Could you write out all of the data again, word for word?

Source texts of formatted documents
|---|

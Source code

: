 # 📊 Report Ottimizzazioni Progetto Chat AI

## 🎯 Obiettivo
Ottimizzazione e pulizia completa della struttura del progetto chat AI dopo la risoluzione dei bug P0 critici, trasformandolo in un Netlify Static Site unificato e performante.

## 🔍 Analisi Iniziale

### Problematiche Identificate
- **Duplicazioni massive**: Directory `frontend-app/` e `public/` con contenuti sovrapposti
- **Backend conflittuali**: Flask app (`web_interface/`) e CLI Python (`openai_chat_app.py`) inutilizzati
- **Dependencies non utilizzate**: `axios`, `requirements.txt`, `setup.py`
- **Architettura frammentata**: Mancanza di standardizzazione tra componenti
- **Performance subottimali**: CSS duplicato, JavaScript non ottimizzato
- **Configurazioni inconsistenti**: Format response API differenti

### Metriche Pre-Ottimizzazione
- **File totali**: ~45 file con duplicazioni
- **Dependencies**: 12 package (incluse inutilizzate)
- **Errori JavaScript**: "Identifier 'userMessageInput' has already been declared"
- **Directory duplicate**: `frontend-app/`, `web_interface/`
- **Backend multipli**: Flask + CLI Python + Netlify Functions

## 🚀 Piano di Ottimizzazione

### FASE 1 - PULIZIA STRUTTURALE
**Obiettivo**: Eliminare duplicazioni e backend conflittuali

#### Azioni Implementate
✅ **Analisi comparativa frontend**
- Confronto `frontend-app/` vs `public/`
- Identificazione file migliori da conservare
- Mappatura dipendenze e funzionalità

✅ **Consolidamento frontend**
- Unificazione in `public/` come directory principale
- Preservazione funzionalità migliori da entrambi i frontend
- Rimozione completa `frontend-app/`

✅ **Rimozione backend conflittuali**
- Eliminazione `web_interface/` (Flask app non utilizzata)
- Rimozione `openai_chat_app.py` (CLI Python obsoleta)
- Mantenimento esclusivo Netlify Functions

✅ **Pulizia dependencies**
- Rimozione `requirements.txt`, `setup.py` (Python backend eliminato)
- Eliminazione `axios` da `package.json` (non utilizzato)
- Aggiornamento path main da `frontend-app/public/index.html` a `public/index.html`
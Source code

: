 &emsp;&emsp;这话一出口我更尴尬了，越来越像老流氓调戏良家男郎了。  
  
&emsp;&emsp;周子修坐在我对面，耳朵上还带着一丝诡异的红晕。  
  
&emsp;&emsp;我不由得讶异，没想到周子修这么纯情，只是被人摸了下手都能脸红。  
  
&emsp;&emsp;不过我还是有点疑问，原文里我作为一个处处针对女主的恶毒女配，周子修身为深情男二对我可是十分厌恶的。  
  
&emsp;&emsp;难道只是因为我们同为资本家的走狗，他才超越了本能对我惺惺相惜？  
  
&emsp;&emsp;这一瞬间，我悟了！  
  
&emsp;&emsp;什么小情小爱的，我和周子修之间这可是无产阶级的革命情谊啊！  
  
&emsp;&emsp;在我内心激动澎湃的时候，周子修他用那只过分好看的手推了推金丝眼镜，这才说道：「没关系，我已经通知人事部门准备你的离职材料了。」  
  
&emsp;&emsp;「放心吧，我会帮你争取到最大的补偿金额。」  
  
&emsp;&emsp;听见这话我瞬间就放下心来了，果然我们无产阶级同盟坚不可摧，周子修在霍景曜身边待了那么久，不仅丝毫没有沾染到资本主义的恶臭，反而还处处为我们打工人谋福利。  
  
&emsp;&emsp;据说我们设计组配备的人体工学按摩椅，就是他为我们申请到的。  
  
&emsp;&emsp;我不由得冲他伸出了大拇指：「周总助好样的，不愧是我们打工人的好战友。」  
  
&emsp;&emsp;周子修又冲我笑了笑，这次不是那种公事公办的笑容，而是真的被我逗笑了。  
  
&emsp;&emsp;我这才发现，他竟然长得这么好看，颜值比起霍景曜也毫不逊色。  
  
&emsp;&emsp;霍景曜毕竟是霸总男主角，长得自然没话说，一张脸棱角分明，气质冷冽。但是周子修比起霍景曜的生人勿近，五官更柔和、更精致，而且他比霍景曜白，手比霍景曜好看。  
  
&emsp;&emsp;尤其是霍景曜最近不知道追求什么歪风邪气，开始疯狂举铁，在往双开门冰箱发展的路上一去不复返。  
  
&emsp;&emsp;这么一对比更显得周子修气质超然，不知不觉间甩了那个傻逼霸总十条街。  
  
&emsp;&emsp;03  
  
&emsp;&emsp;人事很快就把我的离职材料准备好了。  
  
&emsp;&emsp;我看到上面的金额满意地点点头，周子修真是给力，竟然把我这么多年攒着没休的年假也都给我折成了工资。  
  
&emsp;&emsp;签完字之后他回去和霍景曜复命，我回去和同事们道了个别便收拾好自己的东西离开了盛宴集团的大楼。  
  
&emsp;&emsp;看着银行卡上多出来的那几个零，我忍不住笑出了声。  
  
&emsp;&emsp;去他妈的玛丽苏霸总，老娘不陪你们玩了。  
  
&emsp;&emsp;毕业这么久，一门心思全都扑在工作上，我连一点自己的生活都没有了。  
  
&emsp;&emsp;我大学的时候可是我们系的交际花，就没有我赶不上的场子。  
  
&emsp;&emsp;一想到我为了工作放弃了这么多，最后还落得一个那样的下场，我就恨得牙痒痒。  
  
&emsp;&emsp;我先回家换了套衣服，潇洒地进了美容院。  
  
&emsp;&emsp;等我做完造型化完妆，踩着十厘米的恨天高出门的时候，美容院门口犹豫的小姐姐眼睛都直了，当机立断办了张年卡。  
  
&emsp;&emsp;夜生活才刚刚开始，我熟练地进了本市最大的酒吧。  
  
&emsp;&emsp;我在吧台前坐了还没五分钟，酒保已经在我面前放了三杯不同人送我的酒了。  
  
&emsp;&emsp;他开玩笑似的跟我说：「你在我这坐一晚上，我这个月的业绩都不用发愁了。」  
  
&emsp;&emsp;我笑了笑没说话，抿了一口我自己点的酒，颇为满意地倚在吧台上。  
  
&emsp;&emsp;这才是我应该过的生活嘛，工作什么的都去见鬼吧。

|---|

● Expected output:
Source code

: # 📊 Report Ottimizzazioni Progetto Chat AI

## 🎯 Obiettivo
Ottimizzazione e pulizia completa della struttura del progetto chat AI dopo la risoluzione dei bug P0 critici, trasformandolo in un Netlify Static Site unificato e performante.

## 🔍 Analisi Iniziale

### Problematiche Identificate
- **Duplicazioni massive**: Directory `frontend-app/` e `public/` con contenuti sovrapposti
- **Backend conflittuali**: Flask app (`web_interface/`) e CLI Python (`openai_chat_app.py`) inutilizzati
- **Dependencies non utilizzate**: `axios`, `requirements.txt`, `setup.py`
- **Architettura frammentata**: Mancanza di standardizzazione tra componenti
- **Performance subottimali**: CSS duplicato, JavaScript non ottimizzato
- **Configurazioni inconsistenti**: Format response API differenti

### Metriche Pre-Ottimizzazione
- **File totali**: ~45 file con duplicazioni
- **Dependencies**: 12 package (incluse inutilizzate)
- **Errori JavaScript**: "Identifier 'userMessageInput' has already been declared"
- **Directory duplicate**: `frontend-app/`, `web_interface/`
- **Backend multipli**: Flask + CLI Python + Netlify Functions

## 🚀 Piano di Ottimizzazione

### FASE 1 - PULIZIA STRUTTURALE
**Obiettivo**: Eliminare duplicazioni e backend conflittuali

#### Azioni Implementate
✅ **Analisi comparativa frontend**
- Confronto `frontend-app/` vs `public/`
- Identificazione file migliori da conservare
- Mappatura dipendenze e funzionalità

✅ **Consolidamento frontend**
- Unificazione in `public/` come directory principale
- Preservazione funzionalità migliori da entrambi i frontend
- Rimozione completa `frontend-app/`

✅ **Rimozione backend conflittuali**
- Eliminazione `web_interface/` (Flask app non utilizzata)
- Rimozione `openai_chat_app.py` (CLI Python obsoleta)
- Mantenimento esclusivo Netlify Functions

✅ **Pulizia dependencies**
- Rimozione `requirements.txt`, `setup.py` (Python backend eliminato)
- Eliminazione `axios` da `package.json` (non utilizzato)
- Aggiornamento path main da `frontend-app/public/index.html` a `public/index.html`
Source code

: &emsp;&emsp;这话一出口我更尴尬了，越来越像老流氓调戏良家男郎了。  
  
&emsp;&emsp;周子修坐在我对面，耳朵上还带着一丝诡异的红晕。  
  
&emsp;&emsp;我不由得讶异，没想到周子修这么纯情，只是被人摸了下手都能脸红。  
  
&emsp;&emsp;不过我还是有点疑问，原文里我作为一个处处针对女主的恶毒女配，周子修身为深情男二对我可是十分厌恶的。  
  
&emsp;&emsp;难道只是因为我们同为资本家的走狗，他才超越了本能对我惺惺相惜？  
  
&emsp;&emsp;这一瞬间，我悟了！  
  
&emsp;&emsp;什么小情小爱的，我和周子修之间这可是无产阶级的革命情谊啊！  
  
&emsp;&emsp;在我内心激动澎湃的时候，周子修他用那只过分好看的手推了推金丝眼镜，这才说道：「没关系，我已经通知人事部门准备你的离职材料了。」  
  
&emsp;&emsp;「放心吧，我会帮你争取到最大的补偿金额。」  
  
&emsp;&emsp;听见这话我瞬间就放下心来了，果然我们无产阶级同盟坚不可摧，周子修在霍景曜身边待了那么久，不仅丝毫没有沾染到资本主义的恶臭，反而还处处为我们打工人谋福利。  
  
&emsp;&emsp;据说我们设计组配备的人体工学按摩椅，就是他为我们申请到的。  
  
&emsp;&emsp;我不由得冲他伸出了大拇指：「周总助好样的，不愧是我们打工人的好战友。」  
  
&emsp;&emsp;周子修又冲我笑了笑，这次不是那种公事公办的笑容，而是真的被我逗笑了。  
  
&emsp;&emsp;我这才发现，他竟然长得这么好看，颜值比起霍景曜也毫不逊色。  
  
&emsp;&emsp;霍景曜毕竟是霸总男主角，长得自然没话说，一张脸棱角分明，气质冷冽。但是周子修比起霍景曜的生人勿近，五官更柔和、更精致，而且他比霍景曜白，手比霍景曜好看。  
  
&emsp;&emsp;尤其是霍景曜最近不知道追求什么歪风邪气，开始疯狂举铁，在往双开门冰箱发展的路上一去不复返。  
  
&emsp;&emsp;这么一对比更显得周子修气质超然，不知不觉间甩了那个傻逼霸总十条街。  
  
&emsp;&emsp;03  
  
&emsp;&emsp;人事很快就把我的离职材料准备好了。  
  
&emsp;&emsp;我看到上面的金额满意地点点头，周子修真是给力，竟然把我这么多年攒着没休的年假也都给我折成了工资。  
  
&emsp;&emsp;签完字之后他回去和霍景曜复命，我回去和同事们道了个别便收拾好自己的东西离开了盛宴集团的大楼。  
  
&emsp;&emsp;看着银行卡上多出来的那几个零，我忍不住笑出了声。  
  
&emsp;&emsp;去他妈的玛丽苏霸总，老娘不陪你们玩了。  
  
&emsp;&emsp;毕业这么久，一门心思全都扑在工作上，我连一点自己的生活都没有了。  
  
&emsp;&emsp;我大学的时候可是我们系的交际花，就没有我赶不上的场子。  
  
&emsp;&emsp;一想到我为了工作放弃了这么多，最后还落得一个那样的下场，我就恨得牙痒痒。  
  
&emsp;&emsp;我先回家换了套衣服，潇洒地进了美容院。  
  
&emsp;&emsp;等我做完造型化完妆，踩着十厘米的恨天高出门的时候，美容院门口犹豫的小姐姐眼睛都直了，当机立断办了张年卡。  
  
&emsp;&emsp;夜生活才刚刚开始，我熟练地进了本市最大的酒吧。  
  
&emsp;&emsp;我在吧台前坐了还没五分钟，酒保已经在我面前放了三杯不同人送我的酒了。  
  
&emsp;&emsp;他开玩笑似的跟我说：「你在我这坐一晚上，我这个月的业绩都不用发愁了。」  
  
&emsp;&emsp;我笑了笑没说话，抿了一口我自己点的酒，颇为满意地倚在吧台上。  
  
&emsp;&emsp;这才是我应该过的生活嘛，工作什么的都去见鬼吧。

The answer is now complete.